## WHAT YOU SHOULD DO
The listing that follows must be retyped exactly, without its pictures.

## EXTRACTED MATERIAL
»»
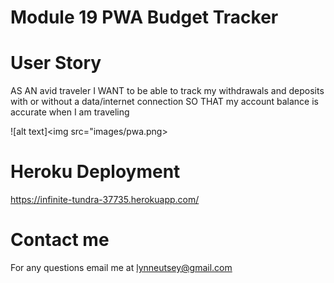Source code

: # Module 19 PWA Budget Tracker




# User Story

AS AN avid traveler
I WANT to be able to track my withdrawals and deposits with or without a data/internet connection
SO THAT my account balance is accurate when I am traveling 



![alt text]<img src="images/pwa.png>



# Heroku Deployment



https://infinite-tundra-37735.herokuapp.com/



# Contact me


For any questions email me at lynneutsey@gmail.com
««
## WRITTEN REPLY
Source code

: # Module 19 PWA Budget Tracker




# User Story

AS AN avid traveler
I WANT to be able to track my withdrawals and deposits with or without a data/internet connection
SO THAT my account balance is accurate when I am traveling 



![alt text]<img src="images/pwa.png>



# Heroku Deployment



https://infinite-tundra-37735.herokuapp.com/



# Contact me


For any questions email me at lynneutsey@gmail.com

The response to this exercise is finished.